1. Configurazione dell'ambiente e installazione di RiboCode

  1. Apri una finestra del terminale Linux e crea un ambiente conda:
    conda create -n RiboCode python=3.8
  2. Passare all'ambiente creato e installare RiboCode e le dipendenze:
    conda attiva RiboCode
    conda install -c bioconda ribocode ribominer sra-tools fastx_toolkit cutadapt papillon star samtools

2. Preparazione dei dati

  1. Ottieni i file di riferimento del genoma.
    1. Per la sequenza di riferimento, visitare il sito Web ensemble all'https://www.ensembl.org/index.html, fare clic sul menu in alto Download e sul menu a sinistra Download FTP. Nella tabella presentata, fare clic su FASTA nella colonna DNA (FASTA) e nella riga in cui Species è Human. Nella pagina aperta, copia il link di Homo_sapiens.
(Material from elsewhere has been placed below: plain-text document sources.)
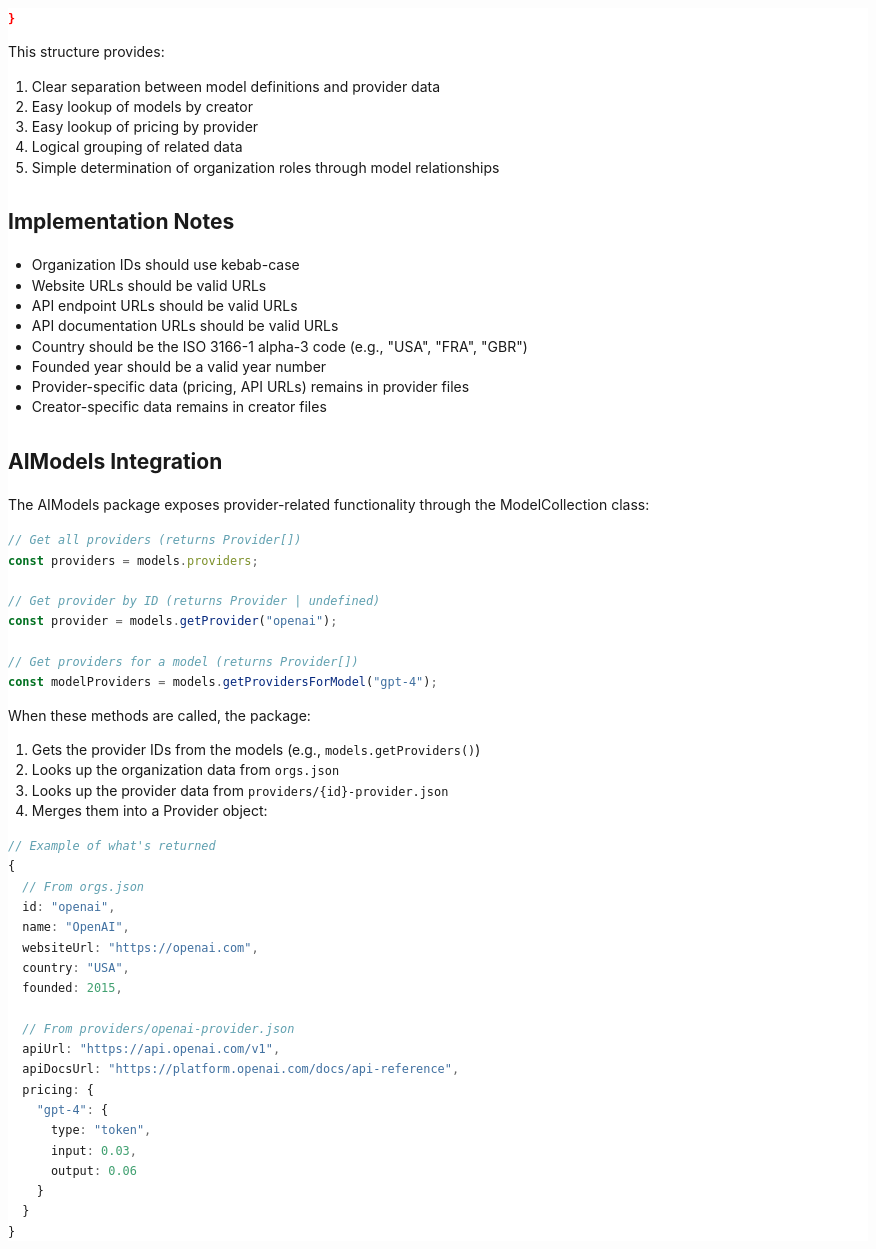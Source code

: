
 ```json
}
```

This structure provides:
1. Clear separation between model definitions and provider data
2. Easy lookup of models by creator
3. Easy lookup of pricing by provider
4. Logical grouping of related data
5. Simple determination of organization roles through model relationships

## Implementation Notes

- Organization IDs should use kebab-case
- Website URLs should be valid URLs
- API endpoint URLs should be valid URLs
- API documentation URLs should be valid URLs
- Country should be the ISO 3166-1 alpha-3 code (e.g., "USA", "FRA", "GBR")
- Founded year should be a valid year number
- Provider-specific data (pricing, API URLs) remains in provider files
- Creator-specific data remains in creator files

## AIModels Integration

The AIModels package exposes provider-related functionality through the ModelCollection class:

```typescript
// Get all providers (returns Provider[])
const providers = models.providers;

// Get provider by ID (returns Provider | undefined)
const provider = models.getProvider("openai");

// Get providers for a model (returns Provider[])
const modelProviders = models.getProvidersForModel("gpt-4");
```

When these methods are called, the package:
1. Gets the provider IDs from the models (e.g., `models.getProviders()`)
2. Looks up the organization data from `orgs.json`
3. Looks up the provider data from `providers/{id}-provider.json`
4. Merges them into a Provider object:

```typescript
// Example of what's returned
{
  // From orgs.json
  id: "openai",
  name: "OpenAI",
  websiteUrl: "https://openai.com",
  country: "USA",
  founded: 2015,
  
  // From providers/openai-provider.json
  apiUrl: "https://api.openai.com/v1",
  apiDocsUrl: "https://platform.openai.com/docs/api-reference",
  pricing: {
    "gpt-4": {
      type: "token",
      input: 0.03,
      output: 0.06
    }
  }
}
```
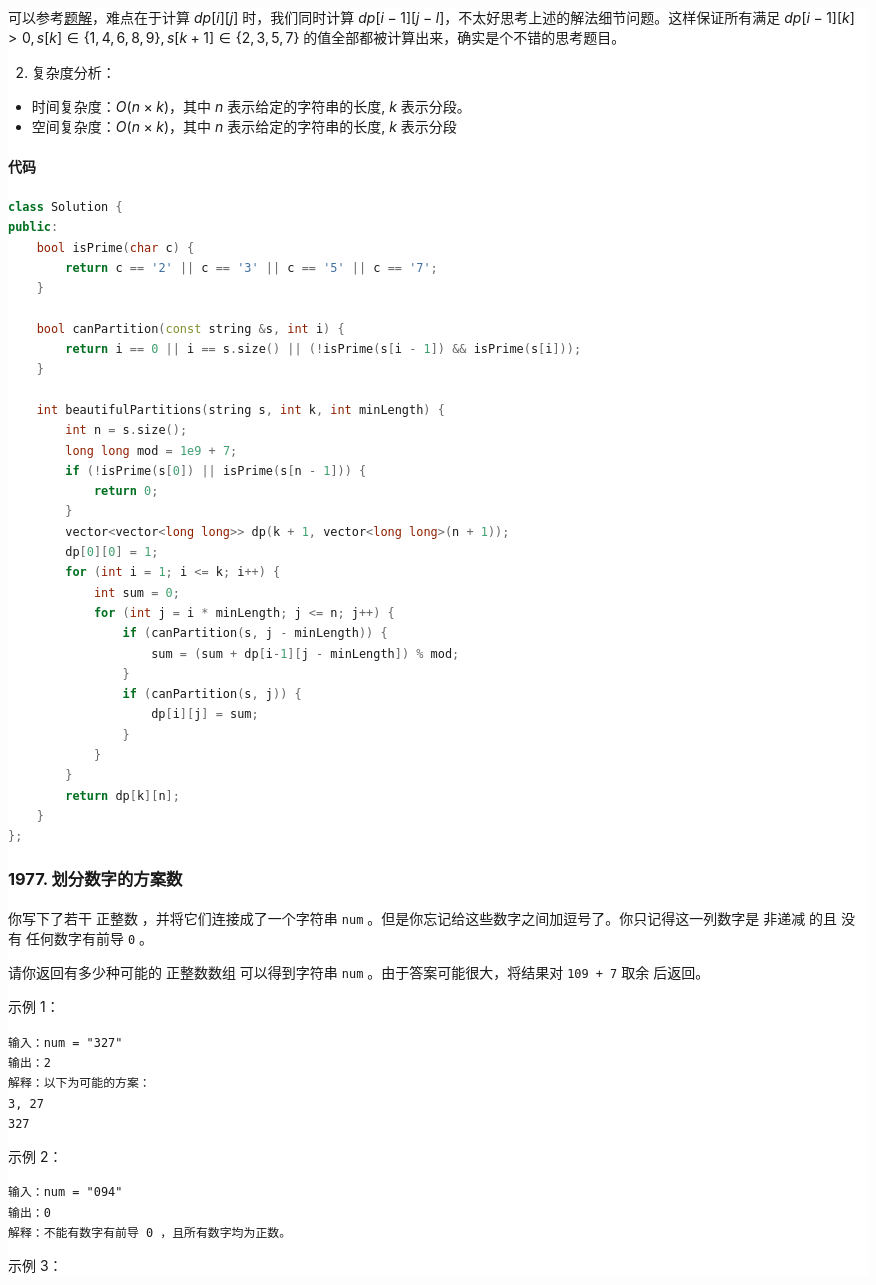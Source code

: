 可以参考[题解](https://leetcode.cn/problems/number-of-beautiful-partitions/solutions/1981346/dong-tai-gui-hua-jian-ji-xie-fa-xun-huan-xyw3/)，难点在于计算 $dp[i][j]$ 时，我们同时计算 $dp[i-1][j-l]$，不太好思考上述的解法细节问题。这样保证所有满足 $dp[i-1][k] > 0, s[k] \in \{1,4,6,8,9\}, s[k+1] \in \{2,3,5,7\}$ 的值全部都被计算出来，确实是个不错的思考题目。

2. 复杂度分析：
+ 时间复杂度：$O(n \times k)$，其中 $n$ 表示给定的字符串的长度, $k$ 表示分段。
+ 空间复杂度：$O(n \times k)$，其中 $n$ 表示给定的字符串的长度, $k$ 表示分段
#### 代码

```C++
class Solution {
public:
    bool isPrime(char c) {
        return c == '2' || c == '3' || c == '5' || c == '7';
    }

    bool canPartition(const string &s, int i) {
        return i == 0 || i == s.size() || (!isPrime(s[i - 1]) && isPrime(s[i]));
    }

    int beautifulPartitions(string s, int k, int minLength) {
        int n = s.size();
        long long mod = 1e9 + 7;
        if (!isPrime(s[0]) || isPrime(s[n - 1])) {
            return 0;
        }
        vector<vector<long long>> dp(k + 1, vector<long long>(n + 1));
        dp[0][0] = 1;
        for (int i = 1; i <= k; i++) {
            int sum = 0;
            for (int j = i * minLength; j <= n; j++) {
                if (canPartition(s, j - minLength)) {
                    sum = (sum + dp[i-1][j - minLength]) % mod;
                }
                if (canPartition(s, j)) {
                    dp[i][j] = sum;
                }
            }
        }
        return dp[k][n];
    }
};
```

### 1977. 划分数字的方案数

你写下了若干 正整数 ，并将它们连接成了一个字符串 `num` 。但是你忘记给这些数字之间加逗号了。你只记得这一列数字是 非递减 的且 没有 任何数字有前导 `0` 。

请你返回有多少种可能的 正整数数组 可以得到字符串 `num` 。由于答案可能很大，将结果对 `109 + 7` 取余 后返回。


示例 1：
```
输入：num = "327"
输出：2
解释：以下为可能的方案：
3, 27
327
```
示例 2：
```
输入：num = "094"
输出：0
解释：不能有数字有前导 0 ，且所有数字均为正数。
```
示例 3：
```
```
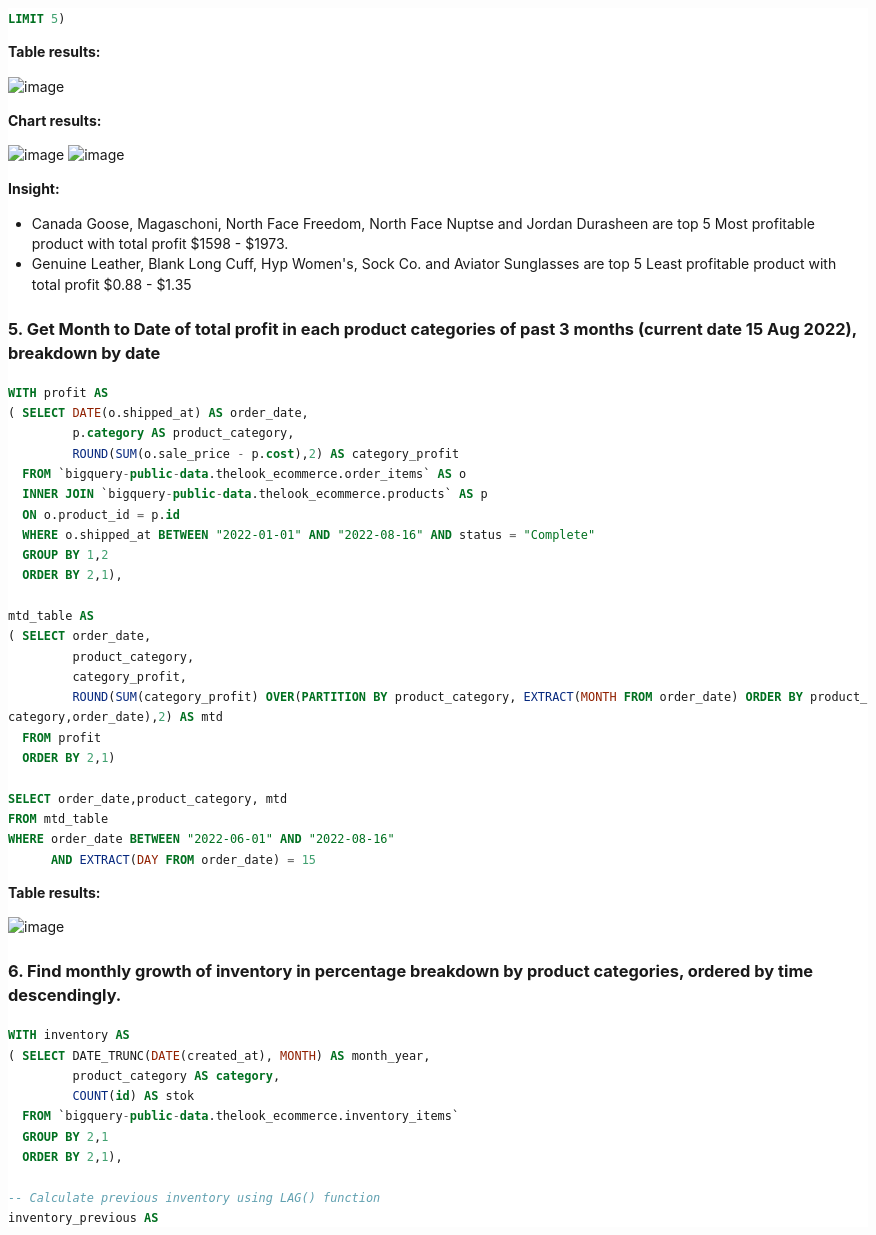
 ```sql
LIMIT 5)
```
**Table results:**

![image](https://user-images.githubusercontent.com/100940506/215678281-9e705aeb-e042-4268-8f65-0b0257ea7227.png)

**Chart results:**

![image](https://user-images.githubusercontent.com/100940506/215708629-4451f173-2148-475a-9445-c60b8d5e6a89.png)
![image](https://user-images.githubusercontent.com/100940506/215708770-88f26bc7-8439-4b80-b1ac-53a9f4881dde.png)

**Insight:**

- Canada Goose, Magaschoni, North Face Freedom, North Face Nuptse and Jordan Durasheen are top 5 Most profitable product with total profit $1598 - $1973. 
- Genuine Leather, Blank Long Cuff, Hyp Women's, Sock Co. and Aviator Sunglasses are top 5 Least profitable product with total profit $0.88 - $1.35
### 5. Get Month to Date of total profit in each product categories of past 3 months (current date 15 Aug 2022), breakdown by date
```sql
WITH profit AS
( SELECT DATE(o.shipped_at) AS order_date,
         p.category AS product_category,
         ROUND(SUM(o.sale_price - p.cost),2) AS category_profit
  FROM `bigquery-public-data.thelook_ecommerce.order_items` AS o
  INNER JOIN `bigquery-public-data.thelook_ecommerce.products` AS p
  ON o.product_id = p.id
  WHERE o.shipped_at BETWEEN "2022-01-01" AND "2022-08-16" AND status = "Complete"
  GROUP BY 1,2
  ORDER BY 2,1),

mtd_table AS
( SELECT order_date,
         product_category,
         category_profit,
         ROUND(SUM(category_profit) OVER(PARTITION BY product_category, EXTRACT(MONTH FROM order_date) ORDER BY product_category,order_date),2) AS mtd
  FROM profit
  ORDER BY 2,1)

SELECT order_date,product_category, mtd  
FROM mtd_table 
WHERE order_date BETWEEN "2022-06-01" AND "2022-08-16" 
      AND EXTRACT(DAY FROM order_date) = 15
```
**Table results:**

![image](https://user-images.githubusercontent.com/100940506/215678684-e6bf36b2-e790-4e6d-8801-478f27b0b1f8.png)
### 6. Find monthly growth of inventory in percentage breakdown by product categories, ordered by time descendingly. 
```sql
WITH inventory AS
( SELECT DATE_TRUNC(DATE(created_at), MONTH) AS month_year,
         product_category AS category,
         COUNT(id) AS stok
  FROM `bigquery-public-data.thelook_ecommerce.inventory_items`
  GROUP BY 2,1
  ORDER BY 2,1),

-- Calculate previous inventory using LAG() function
inventory_previous AS
```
GRCh38.dna.primary_assembly.fa.gz, quindi scaricalo e decomprimilo nel terminale:
      wget -c \
      http://ftp.ensembl.org/pub/release-104/fasta/homo_sapiens/dna/Homo_sapiens.GRCh38.dna.primary_assembly.fa.gz
      gzip -d Homo_sapiens. GRCh38.dna.primary_assembly.fa.gz
    2. Per l'annotazione di riferimento, fare clic con il pulsante destro del mouse su GTF nella colonna Set di geni nell'ultima pagina Web aperta. Copia il link di Homo_sapiens. GRCh38.104.gtf.gz e scaricarlo utilizzando:
      wget -c \
      http://ftp.ensembl.org/pub/release-104/gtf/homo_sapiens/Homo_sapiens.GRCh38.104.gtf.gz
      gzip -d Homo_sapiens. GRCh38.104.gtf.gz
      NOTA: Si consiglia di ottenere il file GTF dal sito Web ensemble in quanto contiene annotazioni del genoma organizzate in una gerarchia a tre livelli, ovvero ogni gene contiene trascrizioni che contengono esoni e traduzioni opzionali (ad esempio, sequenze di codifica [CDS], sito di partenza della traduzione, sito finale della traduzione). Quando mancano le annotazioni di un gene o di una trascrizione, ad esempio un file GTF ottenuto da UCSC o NCBI, utilizzare GTFupdate per generare un GTF aggiornato con annotazioni complete della gerarchia padre-figlio: GTFupdate original.gtf > updated.gtf. Per il file di annotazione nel formato .gff, utilizzare il toolkit AGAT24 o qualsiasi altro strumento per la conversione nel formato .gtf.
  2. Ottieni sequenze di rRNA.
    1. Aprire UCSC Genome Browser all https://genome.ucsc.edu e fare clic su Strumenti | Table Browser nell'elenco a discesa.
    2. Nella pagina aperta, specificare Mammifero per clade, Umano per genoma, Tutte le tabelle per gruppo, rmask per tabella e Genoma per regione. Per filtrare, fate clic su Crea (Create ) per passare a una nuova pagina e impostare repClass in modo che corrisponda all'rRNA.
    3. Fare clic su Invia e quindi impostare il formato di output su sequenza e nome file di output come hg38_rRNA.fa. Infine, fai clic su Ottieni output | Ottenere la sequenza per recuperare la sequenza rRNA.
  3. Ottenere set di dati di profilazione dei ribosomi da Sequence Read Archive (SRA).
    1. Scarica gli esempi di replica del gruppo di trattamento si-eIF3e e rinominali:
      fastq-dump SRR9047190 SRR9047191 SRR9047192
      mv SRR9047190.fastq si-eIF3e-1.fastq
      mv SRR9047191.fastq si-eIF3e-2.fastq
      mv SRR9047192.fastq si-eIF3e-3.fastq
    2. Scaricare gli esempi di replica del gruppo di controllo e rinominarli:
      fastq-dump SRR9047193 SRR9047194 SRR9047195
      mv SRR9047193.fastq si-Ctrl-1.fastq
      mv SRR9047194.fastq si-Ctrl-2.fastq
      mv SRR9047195.fastq si-Ctrl-3.fastq
      NOTA: gli ID di adesione SRA per questi set di dati di esempio sono stati ottenuti dal sito Web Gene Expression Omnibus (GEO)25 cercando GSE131074.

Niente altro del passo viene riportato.